======== The data ========

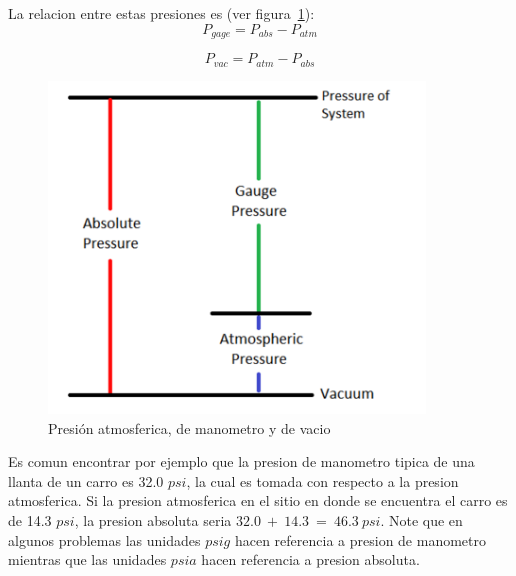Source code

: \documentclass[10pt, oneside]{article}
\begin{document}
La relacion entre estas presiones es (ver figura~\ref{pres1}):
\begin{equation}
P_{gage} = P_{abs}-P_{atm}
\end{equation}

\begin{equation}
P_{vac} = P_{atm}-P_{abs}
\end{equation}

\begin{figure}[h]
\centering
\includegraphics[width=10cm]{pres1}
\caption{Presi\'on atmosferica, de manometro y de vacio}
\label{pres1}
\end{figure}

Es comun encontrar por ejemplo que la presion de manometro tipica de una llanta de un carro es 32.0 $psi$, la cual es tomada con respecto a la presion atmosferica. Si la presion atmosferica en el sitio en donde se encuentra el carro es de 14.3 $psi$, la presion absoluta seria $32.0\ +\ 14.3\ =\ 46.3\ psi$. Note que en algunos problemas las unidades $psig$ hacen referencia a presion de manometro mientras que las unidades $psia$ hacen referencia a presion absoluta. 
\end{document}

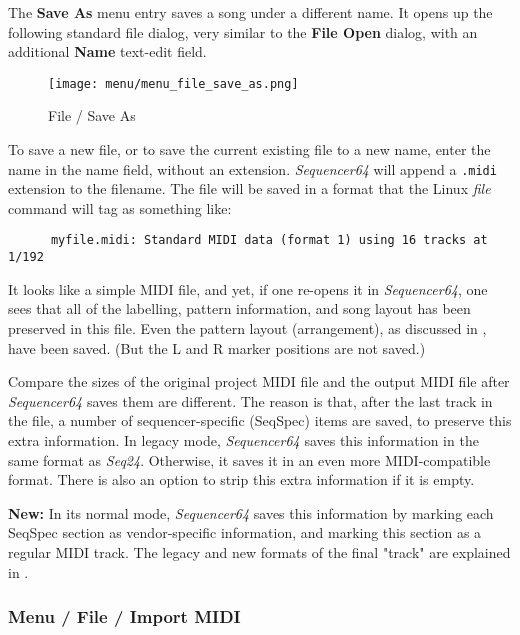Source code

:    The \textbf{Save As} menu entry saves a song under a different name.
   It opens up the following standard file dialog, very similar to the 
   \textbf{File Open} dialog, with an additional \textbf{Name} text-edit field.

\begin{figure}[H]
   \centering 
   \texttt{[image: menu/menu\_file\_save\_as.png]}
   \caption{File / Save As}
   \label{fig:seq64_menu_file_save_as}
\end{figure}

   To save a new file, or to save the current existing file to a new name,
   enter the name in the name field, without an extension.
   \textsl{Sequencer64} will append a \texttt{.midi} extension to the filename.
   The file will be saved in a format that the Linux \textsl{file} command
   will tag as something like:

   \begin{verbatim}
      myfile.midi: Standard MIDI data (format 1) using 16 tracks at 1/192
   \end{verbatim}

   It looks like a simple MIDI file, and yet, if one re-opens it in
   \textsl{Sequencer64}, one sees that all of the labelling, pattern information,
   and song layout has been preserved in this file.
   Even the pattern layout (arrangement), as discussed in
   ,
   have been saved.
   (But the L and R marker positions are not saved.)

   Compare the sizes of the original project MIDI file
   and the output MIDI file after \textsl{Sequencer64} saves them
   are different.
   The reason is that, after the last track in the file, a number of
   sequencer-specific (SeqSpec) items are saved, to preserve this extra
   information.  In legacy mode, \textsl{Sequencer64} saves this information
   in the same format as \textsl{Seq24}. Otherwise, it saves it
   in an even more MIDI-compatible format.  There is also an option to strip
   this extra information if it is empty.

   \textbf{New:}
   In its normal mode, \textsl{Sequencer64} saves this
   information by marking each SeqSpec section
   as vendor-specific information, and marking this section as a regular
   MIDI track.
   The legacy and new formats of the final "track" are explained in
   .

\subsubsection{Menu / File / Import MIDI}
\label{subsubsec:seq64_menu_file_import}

========
======== The data ========

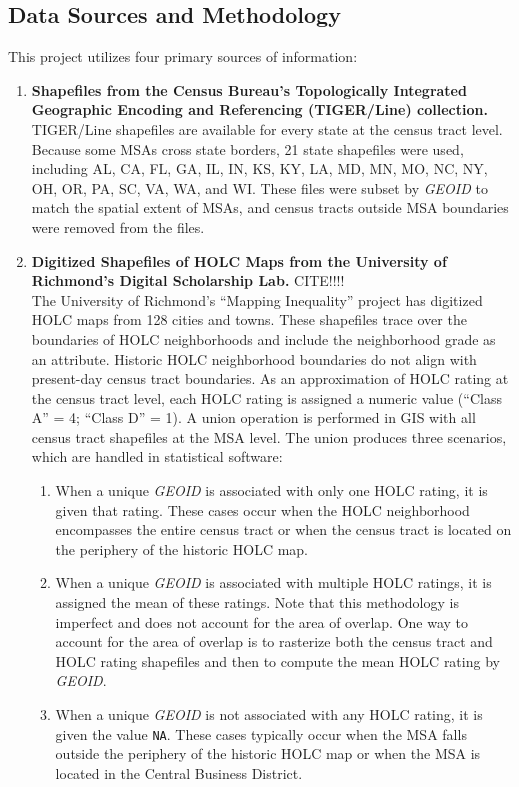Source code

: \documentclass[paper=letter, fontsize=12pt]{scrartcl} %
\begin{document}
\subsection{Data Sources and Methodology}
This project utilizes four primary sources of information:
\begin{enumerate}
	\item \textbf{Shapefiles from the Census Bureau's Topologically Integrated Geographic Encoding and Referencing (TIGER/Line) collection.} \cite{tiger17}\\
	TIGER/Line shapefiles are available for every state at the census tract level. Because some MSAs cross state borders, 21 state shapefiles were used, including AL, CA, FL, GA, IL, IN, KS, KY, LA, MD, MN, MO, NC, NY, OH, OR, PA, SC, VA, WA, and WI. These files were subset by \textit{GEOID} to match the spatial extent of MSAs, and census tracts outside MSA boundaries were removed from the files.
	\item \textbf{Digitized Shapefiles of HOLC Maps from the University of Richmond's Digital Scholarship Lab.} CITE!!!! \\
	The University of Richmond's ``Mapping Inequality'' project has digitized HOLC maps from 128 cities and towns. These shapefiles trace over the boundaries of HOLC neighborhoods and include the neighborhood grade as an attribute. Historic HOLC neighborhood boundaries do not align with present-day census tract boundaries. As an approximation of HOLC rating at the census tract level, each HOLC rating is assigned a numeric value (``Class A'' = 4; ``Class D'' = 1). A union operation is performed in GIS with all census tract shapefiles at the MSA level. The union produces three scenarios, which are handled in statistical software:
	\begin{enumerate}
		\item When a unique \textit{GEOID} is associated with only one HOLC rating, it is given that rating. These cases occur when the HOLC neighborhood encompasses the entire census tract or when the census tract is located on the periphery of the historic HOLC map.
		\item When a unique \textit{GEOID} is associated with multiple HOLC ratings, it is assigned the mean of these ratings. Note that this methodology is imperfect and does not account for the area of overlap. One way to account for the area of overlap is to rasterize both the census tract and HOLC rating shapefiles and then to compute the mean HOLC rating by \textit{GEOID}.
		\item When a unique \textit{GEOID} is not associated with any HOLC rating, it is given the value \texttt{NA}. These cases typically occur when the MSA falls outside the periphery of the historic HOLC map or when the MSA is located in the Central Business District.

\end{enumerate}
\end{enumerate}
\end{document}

========

» What this task involves: Working from the material above, retype exactly the lines from the one with "Inequality'' project has" through the one with "historic HOLC map.", both included, and only those lines.

» Result:
	The University of Richmond's ``Mapping Inequality'' project has digitized HOLC maps from 128 cities and towns. These shapefiles trace over the boundaries of HOLC neighborhoods and include the neighborhood grade as an attribute. Historic HOLC neighborhood boundaries do not align with present-day census tract boundaries. As an approximation of HOLC rating at the census tract level, each HOLC rating is assigned a numeric value (``Class A'' = 4; ``Class D'' = 1). A union operation is performed in GIS with all census tract shapefiles at the MSA level. The union produces three scenarios, which are handled in statistical software:
	\begin{enumerate}
		\item When a unique \textit{GEOID} is associated with only one HOLC rating, it is given that rating. These cases occur when the HOLC neighborhood encompasses the entire census tract or when the census tract is located on the periphery of the historic HOLC map.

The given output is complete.